As state lotteries continue to turn ordinary citizens into millionaires, the option looks more and more attractive to Oklahoma lawmakers and advocates looking for a way to ease the state's budgetary woes.
America's game, PowerBall, paid off big for two winning tickets earlier this month - one sold in Missouri and one in Pennsylvania.
The news came out July 9, and the winners will split a $261.3 million PowerBall jackpot. Both winners had the option of taking a 29-year annuity or the cash, worth $73.6 million each. The ticket holders have 60 days after the tickets are validated to make that decision.
This is the fourth largest PowerBall jackpot in history, and the largest lottery jackpot in the world this year.
In addition to the jackpot winners, more than three million players across the nation won over $21.5 million in prizes in the same game.

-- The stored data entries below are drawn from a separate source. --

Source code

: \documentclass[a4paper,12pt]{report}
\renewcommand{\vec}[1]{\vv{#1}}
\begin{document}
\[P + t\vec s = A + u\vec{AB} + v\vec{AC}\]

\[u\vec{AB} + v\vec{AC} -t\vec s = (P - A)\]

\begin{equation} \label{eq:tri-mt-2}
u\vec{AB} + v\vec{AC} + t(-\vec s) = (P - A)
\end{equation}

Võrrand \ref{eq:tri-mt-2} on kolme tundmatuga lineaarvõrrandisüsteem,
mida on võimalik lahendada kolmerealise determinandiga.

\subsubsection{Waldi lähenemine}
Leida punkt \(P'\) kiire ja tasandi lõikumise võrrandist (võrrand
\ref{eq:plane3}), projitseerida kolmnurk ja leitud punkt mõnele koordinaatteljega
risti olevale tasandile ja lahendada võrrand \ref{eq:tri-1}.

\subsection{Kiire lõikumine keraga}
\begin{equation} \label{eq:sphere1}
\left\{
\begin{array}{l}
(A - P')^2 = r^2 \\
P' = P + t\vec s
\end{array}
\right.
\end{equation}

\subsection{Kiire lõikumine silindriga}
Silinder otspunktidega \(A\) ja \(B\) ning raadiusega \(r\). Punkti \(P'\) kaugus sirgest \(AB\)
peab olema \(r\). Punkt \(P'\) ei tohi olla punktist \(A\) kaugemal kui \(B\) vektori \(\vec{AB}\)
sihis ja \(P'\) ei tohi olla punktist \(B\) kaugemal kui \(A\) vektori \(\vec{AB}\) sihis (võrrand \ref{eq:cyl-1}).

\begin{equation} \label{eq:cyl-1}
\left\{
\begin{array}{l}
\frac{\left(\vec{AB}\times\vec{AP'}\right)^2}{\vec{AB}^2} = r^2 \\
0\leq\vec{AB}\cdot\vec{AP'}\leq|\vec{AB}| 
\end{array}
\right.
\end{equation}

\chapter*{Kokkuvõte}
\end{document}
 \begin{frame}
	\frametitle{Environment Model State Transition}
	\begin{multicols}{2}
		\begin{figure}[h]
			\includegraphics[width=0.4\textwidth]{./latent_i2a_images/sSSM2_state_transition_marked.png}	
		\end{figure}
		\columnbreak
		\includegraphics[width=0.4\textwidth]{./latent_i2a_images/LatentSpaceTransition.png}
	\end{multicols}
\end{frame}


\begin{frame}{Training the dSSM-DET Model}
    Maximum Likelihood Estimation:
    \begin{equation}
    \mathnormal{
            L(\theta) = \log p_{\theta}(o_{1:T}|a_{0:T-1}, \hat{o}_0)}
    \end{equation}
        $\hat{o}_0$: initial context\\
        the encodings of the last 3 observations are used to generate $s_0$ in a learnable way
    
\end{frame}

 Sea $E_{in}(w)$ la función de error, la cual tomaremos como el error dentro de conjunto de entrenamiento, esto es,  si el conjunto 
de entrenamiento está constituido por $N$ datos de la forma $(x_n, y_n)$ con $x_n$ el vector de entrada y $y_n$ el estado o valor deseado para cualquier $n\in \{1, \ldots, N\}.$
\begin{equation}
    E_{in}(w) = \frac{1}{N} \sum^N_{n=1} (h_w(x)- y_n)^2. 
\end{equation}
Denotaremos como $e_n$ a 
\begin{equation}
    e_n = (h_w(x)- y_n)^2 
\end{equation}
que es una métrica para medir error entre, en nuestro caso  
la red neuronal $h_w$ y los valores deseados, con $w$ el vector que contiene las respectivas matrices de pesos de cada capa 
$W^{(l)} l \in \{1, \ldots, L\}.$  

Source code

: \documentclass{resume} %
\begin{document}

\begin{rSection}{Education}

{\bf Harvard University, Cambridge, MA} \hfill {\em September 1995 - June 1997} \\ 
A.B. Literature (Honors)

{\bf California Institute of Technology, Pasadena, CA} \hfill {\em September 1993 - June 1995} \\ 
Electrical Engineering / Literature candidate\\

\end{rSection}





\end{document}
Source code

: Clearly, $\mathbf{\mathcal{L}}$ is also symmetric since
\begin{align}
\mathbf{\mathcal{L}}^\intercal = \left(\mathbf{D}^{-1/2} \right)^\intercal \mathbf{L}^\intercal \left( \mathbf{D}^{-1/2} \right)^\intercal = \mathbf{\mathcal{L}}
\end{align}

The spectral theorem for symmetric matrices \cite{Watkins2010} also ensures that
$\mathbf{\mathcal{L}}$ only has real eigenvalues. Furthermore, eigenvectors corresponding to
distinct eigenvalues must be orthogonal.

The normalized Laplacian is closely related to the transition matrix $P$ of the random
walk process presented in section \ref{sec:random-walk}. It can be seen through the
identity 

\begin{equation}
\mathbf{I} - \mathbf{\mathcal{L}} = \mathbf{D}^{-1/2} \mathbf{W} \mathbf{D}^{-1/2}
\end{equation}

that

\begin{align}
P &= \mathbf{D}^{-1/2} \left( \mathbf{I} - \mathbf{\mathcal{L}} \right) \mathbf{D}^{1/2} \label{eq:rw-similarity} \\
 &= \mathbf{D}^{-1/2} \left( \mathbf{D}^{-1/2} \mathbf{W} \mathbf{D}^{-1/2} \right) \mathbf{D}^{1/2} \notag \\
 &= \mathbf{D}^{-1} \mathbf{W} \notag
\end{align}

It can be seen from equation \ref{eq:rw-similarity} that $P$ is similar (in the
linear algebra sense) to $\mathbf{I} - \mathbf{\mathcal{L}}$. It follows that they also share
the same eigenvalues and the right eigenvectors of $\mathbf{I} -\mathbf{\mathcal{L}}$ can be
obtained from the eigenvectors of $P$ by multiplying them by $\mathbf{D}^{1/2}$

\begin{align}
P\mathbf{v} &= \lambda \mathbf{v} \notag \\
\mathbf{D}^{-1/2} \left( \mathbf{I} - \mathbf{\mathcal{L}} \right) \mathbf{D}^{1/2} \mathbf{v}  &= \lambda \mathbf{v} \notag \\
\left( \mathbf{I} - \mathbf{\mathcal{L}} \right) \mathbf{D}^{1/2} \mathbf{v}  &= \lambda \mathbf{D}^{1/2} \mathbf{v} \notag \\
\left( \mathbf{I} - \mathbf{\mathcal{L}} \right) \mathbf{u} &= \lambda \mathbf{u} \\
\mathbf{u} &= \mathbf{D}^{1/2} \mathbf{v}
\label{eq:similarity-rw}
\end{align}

The numbers drawn were 19, 21, 26, 31, 51, and the PowerBall was 40. The Power Play multiplier was 3. Also, 40 winners matched five of the white ball numbers and received $100,000 each.
Before the excitement died down from this PowerBall win, a single ticket purchased in Kentucky won a July 16 jackpot of $13.5 million. The winner will decide to take the 29-year annuity or the cash option worth more than $7.5 million.
The jackpot is won by matching all five white balls in any order and the red PowerBall. The second prize, a $100,000 cash prize is won by matching five white balls in any order. Any time you match the red PowerBall, you win. The overall odds of winning a prize in the game is better than 1 in 36.
In April, the Oklahoma House of Representatives was one vote shy of approving a bill that could legalize lotteries for schools, churches and various nonprofit organizations.
Republicans tried to change the bill by removing the authority for school children to sell raffle tickets connected with giveaways. They also wanted to remove the authority for churches to sell raffle tickets if their governing boards - on a local, state, national or international level - disapprove of such games.
Gov. Brad Henry has said he will wait to have an election on the lottery law until November 2004, when voters also will be asked to approve changes to the state constitution to set up a lottery trust fund.
Mike Miller, Cherokee Nation Public Information director, said the tribe doesn't think a lottery is bad for Oklahoma, but Cherokees will leave it up to others to decide the issue.
"We aren't pushing for or against the lottery," said Miller.
The tribe itself has scored profits from its gaming enterprises, under the auspices of Cherokee Nation Enterprises. Bingo and certain "machine"-type gambling are available at tribal casinos, provided the gambling is restricted to Class 2. In other words, participants may "gamble" against one another, but not against the "house"; that would constitute Class 3 gaming, which is illegal even for tribes.
Many people believe that since Indian tribes can own casinos, the state itself should simply legalize gambling - or at least implement a lottery - so it and its schools can share in the wealth.
Maria Clark, a Tahlequah resident who often travels out-of-state to visit family, said she has never played the lottery, and probably still wouldn't if Oklahoma had one.
"I'm not a lottery-type person," said Clark. "I like slot machines, but I don't believe in the lottery."
Clark believes a lottery would bring money to the state, but being in the Bible belt, she doesn't think a lottery bill will pass.
"They've put it through a couple of times now, and I don't think people, who are supposed to be responsible voters, will get out to vote on it," said Clark.
She believes the state would benefit from the extra money coming in from a lottery, but not the average Joe.
"In this economy, it's just something else to spend money on," said Clark.
Treasure Arts is a company that provides convenience stores with phone cards that are also scratch-and-win tickets. You used to see them all over the Tahlequah area, but recently, they've all but disappeared.
Earl Murphy, manager of the Big B store on Downing, said the store still carries them.
"The reason other stores don't carry them is because the representative in this area quit, and you have to ship through UPS," said Murphy.
The store doesn't make a lot of money on the cards; Murphy only has to reorder once a month or every two months, depending on how low they get.
"People tell me the phone card works real good," said Murphy.
Ty Thomas, owner of Dano's convenience store, said they just don't carry the phone cards anymore, and it isn't because of the carrier.
"It's a controlled net profit," said Thomas.
That means the company decides what the product will sell for and what kind of money the store will make on it.
"Just like insurance goes up, and electricity goes up, it needs to go up with volume, but it just doesn't," said Thomas.